Let's now compare KPIs at different time periods using the timeshift operator. The timeshift operator shifts the time series of your query. It's very useful to compare across multiple time periods.

  1. In a new Metrics tab, add a query to search for all your mean latency for the last 60 minutes.

    metric=latency.mean

  2. Compare that with your latency from 1 day ago.

    metric=latency.mean | timeshift 1d


clipboard_eb436389202807acd9dd94e70b9d12c29.png

19. Select Chart, the results are shown below: 

clipboard_e353140a030b6b30b89a202e3886eabee.png

This will allow us to see metrics from now and from other timeframes, so we can compare and see the differences. 

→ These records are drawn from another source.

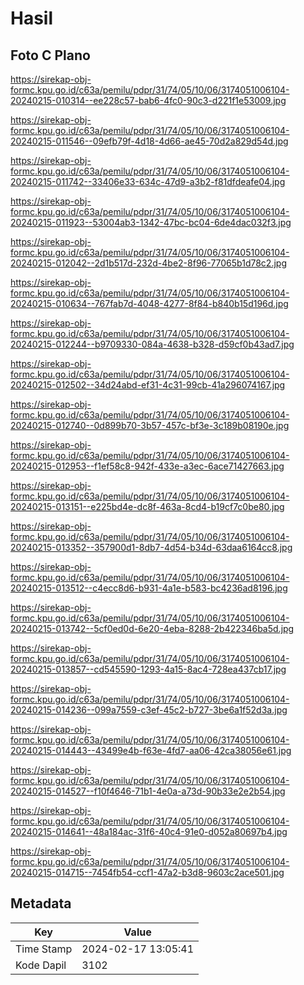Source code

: # Hasil

## Foto C Plano

https://sirekap-obj-formc.kpu.go.id/c63a/pemilu/pdpr/31/74/05/10/06/3174051006104-20240215-010314--ee228c57-bab6-4fc0-90c3-d221f1e53009.jpg

https://sirekap-obj-formc.kpu.go.id/c63a/pemilu/pdpr/31/74/05/10/06/3174051006104-20240215-011546--09efb79f-4d18-4d66-ae45-70d2a829d54d.jpg

https://sirekap-obj-formc.kpu.go.id/c63a/pemilu/pdpr/31/74/05/10/06/3174051006104-20240215-011742--33406e33-634c-47d9-a3b2-f81dfdeafe04.jpg

https://sirekap-obj-formc.kpu.go.id/c63a/pemilu/pdpr/31/74/05/10/06/3174051006104-20240215-011923--53004ab3-1342-47bc-bc04-6de4dac032f3.jpg

https://sirekap-obj-formc.kpu.go.id/c63a/pemilu/pdpr/31/74/05/10/06/3174051006104-20240215-012042--2d1b517d-232d-4be2-8f96-77065b1d78c2.jpg

https://sirekap-obj-formc.kpu.go.id/c63a/pemilu/pdpr/31/74/05/10/06/3174051006104-20240215-010634--767fab7d-4048-4277-8f84-b840b15d196d.jpg

https://sirekap-obj-formc.kpu.go.id/c63a/pemilu/pdpr/31/74/05/10/06/3174051006104-20240215-012244--b9709330-084a-4638-b328-d59cf0b43ad7.jpg

https://sirekap-obj-formc.kpu.go.id/c63a/pemilu/pdpr/31/74/05/10/06/3174051006104-20240215-012502--34d24abd-ef31-4c31-99cb-41a296074167.jpg

https://sirekap-obj-formc.kpu.go.id/c63a/pemilu/pdpr/31/74/05/10/06/3174051006104-20240215-012740--0d899b70-3b57-457c-bf3e-3c189b08190e.jpg

https://sirekap-obj-formc.kpu.go.id/c63a/pemilu/pdpr/31/74/05/10/06/3174051006104-20240215-012953--f1ef58c8-942f-433e-a3ec-6ace71427663.jpg

https://sirekap-obj-formc.kpu.go.id/c63a/pemilu/pdpr/31/74/05/10/06/3174051006104-20240215-013151--e225bd4e-dc8f-463a-8cd4-b19cf7c0be80.jpg

https://sirekap-obj-formc.kpu.go.id/c63a/pemilu/pdpr/31/74/05/10/06/3174051006104-20240215-013352--357900d1-8db7-4d54-b34d-63daa6164cc8.jpg

https://sirekap-obj-formc.kpu.go.id/c63a/pemilu/pdpr/31/74/05/10/06/3174051006104-20240215-013512--c4ecc8d6-b931-4a1e-b583-bc4236ad8196.jpg

https://sirekap-obj-formc.kpu.go.id/c63a/pemilu/pdpr/31/74/05/10/06/3174051006104-20240215-013742--5cf0ed0d-6e20-4eba-8288-2b422346ba5d.jpg

https://sirekap-obj-formc.kpu.go.id/c63a/pemilu/pdpr/31/74/05/10/06/3174051006104-20240215-013857--cd545590-1293-4a15-8ac4-728ea437cb17.jpg

https://sirekap-obj-formc.kpu.go.id/c63a/pemilu/pdpr/31/74/05/10/06/3174051006104-20240215-014236--099a7559-c3ef-45c2-b727-3be6a1f52d3a.jpg

https://sirekap-obj-formc.kpu.go.id/c63a/pemilu/pdpr/31/74/05/10/06/3174051006104-20240215-014443--43499e4b-f63e-4fd7-aa06-42ca38056e61.jpg

https://sirekap-obj-formc.kpu.go.id/c63a/pemilu/pdpr/31/74/05/10/06/3174051006104-20240215-014527--f10f4646-71b1-4e0a-a73d-90b33e2e2b54.jpg

https://sirekap-obj-formc.kpu.go.id/c63a/pemilu/pdpr/31/74/05/10/06/3174051006104-20240215-014641--48a184ac-31f6-40c4-91e0-d052a80697b4.jpg

https://sirekap-obj-formc.kpu.go.id/c63a/pemilu/pdpr/31/74/05/10/06/3174051006104-20240215-014715--7454fb54-ccf1-47a2-b3d8-9603c2ace501.jpg


## Metadata

| Key        | Value               |
| ---------- | ------------------- |
| Time Stamp | 2024-02-17 13:05:41 |
| Kode Dapil | 3102                |



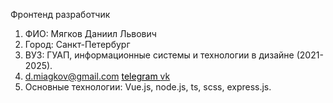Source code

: Фронтенд разработчик
1. ФИО: Мягков Даниил Львович
2. Город: Санкт-Петербург
3. ВУЗ: ГУАП, информационные системы и технологии в дизайне (2021-2025).
4. <a href='d.miagkov@gmail.com'>d.miagkov@gmail.com</a> <a style='color:black' href="https://t.me/daniil_miagkov">telegram
</a> <a href="https://vk.com/daniil_miagkov">vk</a>
5. Основные технологии: Vue.js, node.js, ts, scss, express.js.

Similar to logs, metrics have  the usual operators (min, max, sum, count, avg). However, oftentimes, what you want to measure is change.

Rate of Change Operator


In this next exercise, we will identify rate of change to get early warning on impending issues.

  1. In a new Metrics tab, add a query to search for a count of packets received in the last 60 minutes.

    type=packets_received metric=count

  2. To find the difference between one data point and the next, edit your query to show the delta.

    type=packets_received metric=count | delta

  3. However, to find the rate of change, in this case, packets received per second, edit your query to

    type=packets_received metric=count | rate

With this last query, you're able to determine if the rate at which packets are being received is increasing gradually or spiking quickly. Identifying an outlier on a rate of change is a better indicator of an impending problem.

clipboard_e08c72e24507cfc34e4df219fd2cb7557.png

Congratulations, you have now seen how to compare log data with metric data, as well as using the timeshift, rate, delta and other operators which allow you to see and understand the changes in your data.